How American diplomacy can help Guinea’s people
Guineans, who have lived through coups, assassination attempts, stolen elections and Ebola, were hardly fazed when Mamady Doumbouya, an obscure colonel, announced on state television on Sunday that he’d usurped the presidency from Alpha Condé. Videos depicted celebrations in the streets of Conakry.
Condé was elected in the country’s first, and last, free and fair elections in 2010. His rule was marked by corruption, brutal repression, rigged elections and the mismanagement of the country’s economic potential, while the Guinean people suffered under extreme poverty. Guinea has the highest per-capita income of any African country, but the wealth goes straight to elites: The majority of Guineans live in poverty, and a quarter are malnourished. Jubilation over the end of Condé’s regime among ordinary Guineans was understandable.

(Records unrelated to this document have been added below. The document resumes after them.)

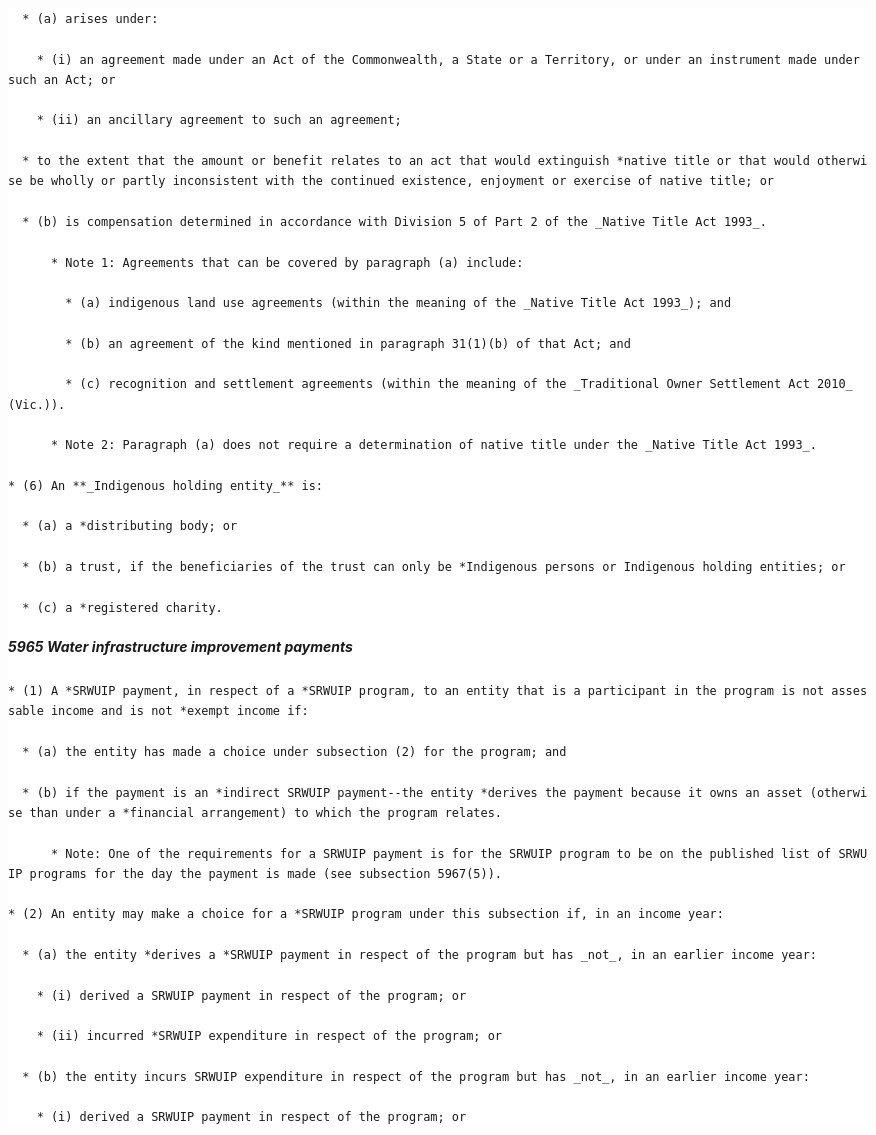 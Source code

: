       * (a) arises under:

        * (i) an agreement made under an Act of the Commonwealth, a State or a Territory, or under an instrument made under such an Act; or

        * (ii) an ancillary agreement to such an agreement;

      * to the extent that the amount or benefit relates to an act that would extinguish *native title or that would otherwise be wholly or partly inconsistent with the continued existence, enjoyment or exercise of native title; or

      * (b) is compensation determined in accordance with Division 5 of Part 2 of the _Native Title Act 1993_.

          * Note 1: Agreements that can be covered by paragraph (a) include:

            * (a) indigenous land use agreements (within the meaning of the _Native Title Act 1993_); and

            * (b) an agreement of the kind mentioned in paragraph 31(1)(b) of that Act; and

            * (c) recognition and settlement agreements (within the meaning of the _Traditional Owner Settlement Act 2010_ (Vic.)).

          * Note 2: Paragraph (a) does not require a determination of native title under the _Native Title Act 1993_.

    * (6) An **_Indigenous holding entity_** is:

      * (a) a *distributing body; or

      * (b) a trust, if the beneficiaries of the trust can only be *Indigenous persons or Indigenous holding entities; or

      * (c) a *registered charity.

##### 5965  Water infrastructure improvement payments

    * (1) A *SRWUIP payment, in respect of a *SRWUIP program, to an entity that is a participant in the program is not assessable income and is not *exempt income if:

      * (a) the entity has made a choice under subsection (2) for the program; and

      * (b) if the payment is an *indirect SRWUIP payment--the entity *derives the payment because it owns an asset (otherwise than under a *financial arrangement) to which the program relates.

          * Note: One of the requirements for a SRWUIP payment is for the SRWUIP program to be on the published list of SRWUIP programs for the day the payment is made (see subsection 5967(5)).

    * (2) An entity may make a choice for a *SRWUIP program under this subsection if, in an income year:

      * (a) the entity *derives a *SRWUIP payment in respect of the program but has _not_, in an earlier income year:

        * (i) derived a SRWUIP payment in respect of the program; or

        * (ii) incurred *SRWUIP expenditure in respect of the program; or

      * (b) the entity incurs SRWUIP expenditure in respect of the program but has _not_, in an earlier income year:

        * (i) derived a SRWUIP payment in respect of the program; or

What comes next? Few, perhaps, had heard of Doumbouya until last Sunday, but there are no indications Guinean governance will change for the better under military rule. The colonel has promised an 18-month transition to “normal government,” and the opposition has indicated it is open to participating. But considering Guinea’s history and Doumbouya’s grandiose public statements, the most likely outcome is an unchecked, indefinite dictatorship — at least until the next coup.

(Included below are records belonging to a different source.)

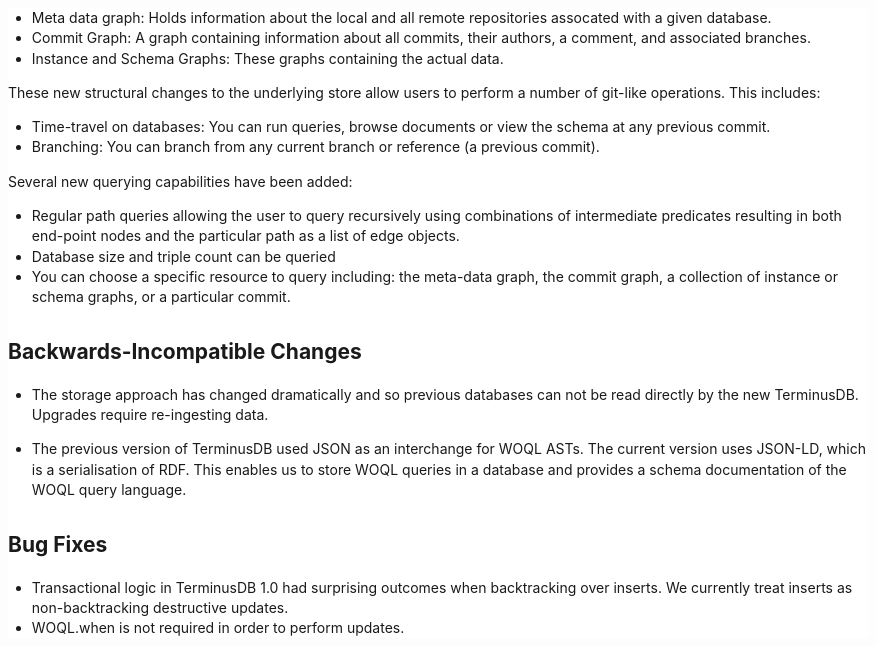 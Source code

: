 + Meta data graph: Holds information about the local and all remote
  repositories assocated with a given database.
+ Commit Graph: A graph containing information about all commits,
  their authors, a comment, and associated branches.
+ Instance and Schema Graphs: These graphs containing the actual data.

These new structural changes to the underlying store allow users to
perform a number of git-like operations. This includes:

+ Time-travel on databases: You can run queries, browse documents or
  view the schema at any previous commit.
+ Branching: You can branch from any current branch or reference (a
  previous commit).

Several new querying capabilities have been added:

+ Regular path queries allowing the user to query recursively using
  combinations of intermediate predicates resulting in both end-point
  nodes and the particular path as a list of edge objects.
+ Database size and triple count can be queried
+ You can choose a specific resource to query including: the meta-data
  graph, the commit graph, a collection of instance or schema graphs,
  or a particular commit.

## Backwards-Incompatible Changes

+ The storage approach has changed dramatically and so previous
  databases can not be read directly by the new TerminusDB. Upgrades
  require re-ingesting data.

+ The previous version of TerminusDB used JSON as an interchange for
  WOQL ASTs. The current version uses JSON-LD, which is a
  serialisation of RDF. This enables us to store WOQL queries in a
  database and provides a schema documentation of the WOQL query language.

## Bug Fixes

+ Transactional logic in TerminusDB 1.0 had surprising outcomes when
  backtracking over inserts. We currently treat inserts as
  non-backtracking destructive updates.
+ WOQL.when is not required in order to perform updates.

Guinea may serve as a test case for the Biden administration’s approach to Africa. Generally, the U.S. follows the lead of African intergovernmental organizations, such as the African Union and the Economic Community of West African States (ECOWAS), both of which have suspended Guinea’s membership. ECOWAS also sent a group of foreign ministers to press for a return to constitutional order, and the U.S. embassy called for the junta to “immediately restore democracy.”
On the day of the coup, U.S. special forces were training the very Guinean officers who peeled off to take over in Conakry, leading to suggestions that the U.S. had advance knowledge of — or even supported — Condé’s overthrow. This seems unlikely. President Biden thus far has avoided the mode of vigorous intervention that typified some earlier American engagements in Africa, preferring an indirect approach.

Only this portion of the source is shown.